- Dataset records

-.-.-

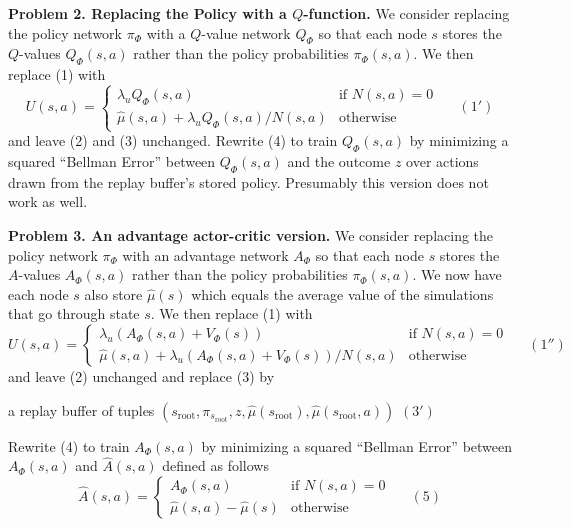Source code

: \documentclass{article}
\newcommand{\solution}[1]{}
\begin{document}
\bigskip
{\bf Problem 2.  Replacing the Policy with a $Q$-function.}
We consider replacing the policy network $\pi_\Phi$ with a $Q$-value network $Q_\Phi$ so that each node $s$ stores the $Q$-values $Q_\Phi(s,a)$ rather than
the policy probabilities $\pi_\Phi(s,a)$.  We then replace (1) with
$$U(s,a) =  \left\{\begin{array}{ll}\lambda_u Q_\Phi(s,a) &\mbox{if $N(s,a) = 0$} \\ \hat{\mu}(s,a) + \lambda_u Q_\Phi(s,a)/N(s,a) & \mbox{otherwise} \end{array}\right.\;\;\;\;\;(1')$$
and leave (2) and (3) unchanged.  Rewrite (4) to train $Q_\Phi(s,a)$ by minimizing a squared ``Bellman Error'' between $Q_\Phi(s,a)$ and the outcome $z$ over actions drawn from the replay buffer's stored policy.
Presumably this version does not work as well.

\solution{
  
  $$\Phi^*\; = \;\argmin_\Phi \;E_{(s,\pi,z) \sim \mathrm{Replay},\;a \sim \pi}\;
  \left(\begin{array}{l} (V_\Phi(s) - z)^2 \\ \\ - \lambda_1(Q(s,a) - z)^2 \\ \\ + \lambda_2||\Phi||^2\end{array}\right)$$
}

\bigskip
{\bf Problem 3. An advantage actor-critic version.}
We consider replacing the policy network $\pi_\Phi$ with an advantage network $A_\Phi$ so that each node $s$ stores the $A$-values $A_\Phi(s,a)$ rather than
the policy probabilities $\pi_\Phi(s,a)$.  We now have each node $s$ also store $\hat{\mu}(s)$ which equals the average value of the simulations that go through state $s$.
We then replace (1) with
$$U(s,a) =  \left\{\begin{array}{ll}\lambda_u(A_\Phi(s,a) + V_\Phi(s)) &\mbox{if $N(s,a) = 0$} \\ \hat{\mu}(s,a) + \lambda_u(A_\Phi(s,a) + V_\Phi(s))/N(s,a) & \mbox{otherwise} \end{array}\right.\;\;\;\;\;(1'')$$
and leave (2) unchanged and replace (3) by

\medskip
\centerline{a replay buffer of tuples $(s_{\mathrm{root}},\pi_{s_{\mathrm{root}}},z,\hat{\mu}(s_{\mathrm{root}}),\hat{\mu}(s_{\mathrm{root}},a))$ \hspace{2em}$(3')$}

\medskip
Rewrite (4) to train $A_\Phi(s,a)$ by minimizing a squared ``Bellman Error'' between $A_\Phi(s,a)$ and $\hat{A}(s,a)$ defined as follows
$$\hat{A}(s,a) =  \left\{\begin{array}{ll}A_\Phi(s,a) &\mbox{if $N(s,a) = 0$} \\ \hat{\mu}(s,a) - \hat{\mu}(s) & \mbox{otherwise} \end{array}\right.\;\;\;\;\;(5)$$
\end{document}
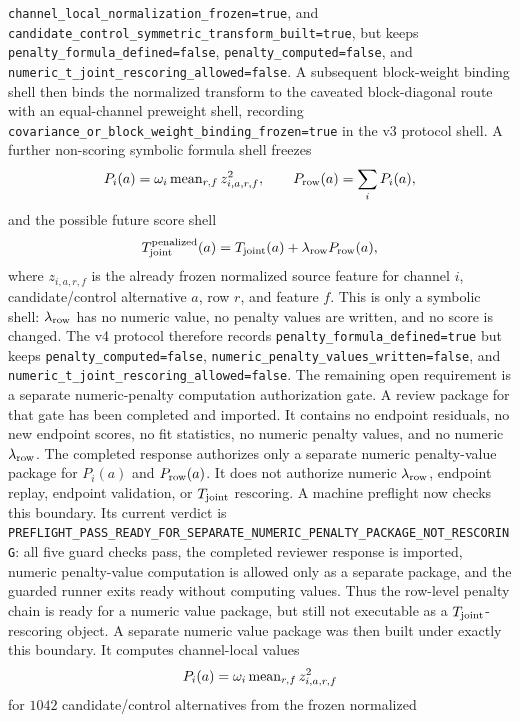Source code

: \texttt{channel\_local\_normalization\_frozen=true}, and
\texttt{candidate\_control\_symmetric\_transform\_built=true}, but keeps
\texttt{penalty\_formula\_defined=false},
\texttt{penalty\_computed=false}, and
\texttt{numeric\_t\_joint\_rescoring\_allowed=false}.  A subsequent
block-weight binding shell then binds the normalized transform to the caveated
block-diagonal route with an equal-channel preweight shell, recording
\texttt{covariance\_or\_block\_weight\_binding\_frozen=true} in the v3
protocol shell.  A further non-scoring symbolic formula shell freezes
\[
  P_i(a)=\omega_i\,{\rm mean}_{r,f}\,z_{i,a,r,f}^2,\qquad
  P_{\rm row}(a)=\sum_i P_i(a),
\]
and the possible future score shell
\[
  T_{\rm joint}^{\rm penalized}(a)
  =
  T_{\rm joint}(a)+\lambda_{\rm row}P_{\rm row}(a),
\]
where \(z_{i,a,r,f}\) is the already frozen normalized source feature for
channel \(i\), candidate/control alternative \(a\), row \(r\), and feature
\(f\).  This is only a symbolic shell: \(\lambda_{\rm row}\) has no numeric
value, no penalty values are written, and no score is changed.  The v4 protocol
therefore records \texttt{penalty\_formula\_defined=true} but keeps
\texttt{penalty\_computed=false},
\texttt{numeric\_penalty\_values\_written=false}, and
\texttt{numeric\_t\_joint\_rescoring\_allowed=false}.  The remaining open
requirement is a separate numeric-penalty computation authorization gate.  A
review package for that gate has been completed and imported.  It contains no
endpoint residuals, no new endpoint scores, no fit statistics, no numeric
penalty values, and no numeric \(\lambda_{\rm row}\).  The completed response
authorizes only a separate numeric penalty-value package for \(P_i(a)\) and
\(P_{\rm row}(a)\).  It does not authorize numeric \(\lambda_{\rm row}\),
endpoint replay, endpoint validation, or \(T_{\rm joint}\) rescoring.  A machine
preflight now checks this boundary.  Its current verdict is
\texttt{PREFLIGHT\_PASS\_READY\_FOR\_SEPARATE\_NUMERIC\_PENALTY\_PACKAGE\_NOT\_RESCORING}:
all five guard checks pass, the completed reviewer response is imported,
numeric penalty-value computation is allowed only as a separate package, and
the guarded runner exits ready without computing values.  Thus the row-level
penalty chain is ready for a numeric value package, but still not executable as
a \(T_{\rm joint}\)-rescoring object.
A separate numeric value package was then built under exactly this boundary.
It computes channel-local values
\[
  P_i(a)=\omega_i\,{\rm mean}_{r,f}\,z_{i,a,r,f}^2
\]
for \(1042\) candidate/control alternatives from the frozen normalized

-.-.-

- Assigned task
Across the material above, how many lines include the word "only"? Respond with nothing but the number.

- Written answer
3